* **What this task involves**: A verbatim copy of the whole listing is what is needed.

* **Records to process**:

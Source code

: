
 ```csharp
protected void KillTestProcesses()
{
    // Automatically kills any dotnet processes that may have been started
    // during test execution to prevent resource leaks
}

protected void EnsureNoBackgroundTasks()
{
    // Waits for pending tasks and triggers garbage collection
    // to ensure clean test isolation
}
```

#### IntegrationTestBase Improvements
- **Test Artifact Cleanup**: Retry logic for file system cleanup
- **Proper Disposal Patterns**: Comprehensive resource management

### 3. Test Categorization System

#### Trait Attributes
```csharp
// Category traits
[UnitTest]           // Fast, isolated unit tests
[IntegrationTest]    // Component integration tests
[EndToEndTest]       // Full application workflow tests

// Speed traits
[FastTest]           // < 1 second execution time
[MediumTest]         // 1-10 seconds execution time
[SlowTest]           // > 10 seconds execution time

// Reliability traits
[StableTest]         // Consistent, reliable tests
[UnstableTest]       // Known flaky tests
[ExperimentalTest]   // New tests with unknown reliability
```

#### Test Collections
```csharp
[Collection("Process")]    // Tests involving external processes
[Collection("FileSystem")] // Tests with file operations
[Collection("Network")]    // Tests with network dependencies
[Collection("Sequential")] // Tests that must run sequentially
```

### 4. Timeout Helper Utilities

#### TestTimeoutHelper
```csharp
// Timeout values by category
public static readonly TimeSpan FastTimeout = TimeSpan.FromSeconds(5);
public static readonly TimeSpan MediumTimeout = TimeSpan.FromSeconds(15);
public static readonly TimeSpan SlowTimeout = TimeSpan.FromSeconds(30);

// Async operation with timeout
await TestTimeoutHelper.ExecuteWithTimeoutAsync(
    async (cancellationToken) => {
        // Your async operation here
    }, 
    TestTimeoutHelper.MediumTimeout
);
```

* **Written solution**:
Source code

:
 ```csharp
protected void KillTestProcesses()
{
    // Automatically kills any dotnet processes that may have been started
    // during test execution to prevent resource leaks
}

protected void EnsureNoBackgroundTasks()
{
    // Waits for pending tasks and triggers garbage collection
    // to ensure clean test isolation
}
```

#### IntegrationTestBase Improvements
- **Test Artifact Cleanup**: Retry logic for file system cleanup
- **Proper Disposal Patterns**: Comprehensive resource management

### 3. Test Categorization System

#### Trait Attributes
```csharp
// Category traits
[UnitTest]           // Fast, isolated unit tests
[IntegrationTest]    // Component integration tests
[EndToEndTest]       // Full application workflow tests

// Speed traits
[FastTest]           // < 1 second execution time
[MediumTest]         // 1-10 seconds execution time
[SlowTest]           // > 10 seconds execution time

// Reliability traits
[StableTest]         // Consistent, reliable tests
[UnstableTest]       // Known flaky tests
[ExperimentalTest]   // New tests with unknown reliability
```

#### Test Collections
```csharp
[Collection("Process")]    // Tests involving external processes
[Collection("FileSystem")] // Tests with file operations
[Collection("Network")]    // Tests with network dependencies
[Collection("Sequential")] // Tests that must run sequentially
```

### 4. Timeout Helper Utilities

#### TestTimeoutHelper
```csharp
// Timeout values by category
public static readonly TimeSpan FastTimeout = TimeSpan.FromSeconds(5);
public static readonly TimeSpan MediumTimeout = TimeSpan.FromSeconds(15);
public static readonly TimeSpan SlowTimeout = TimeSpan.FromSeconds(30);

// Async operation with timeout
await TestTimeoutHelper.ExecuteWithTimeoutAsync(
    async (cancellationToken) => {
        // Your async operation here
    }, 
    TestTimeoutHelper.MediumTimeout
);
```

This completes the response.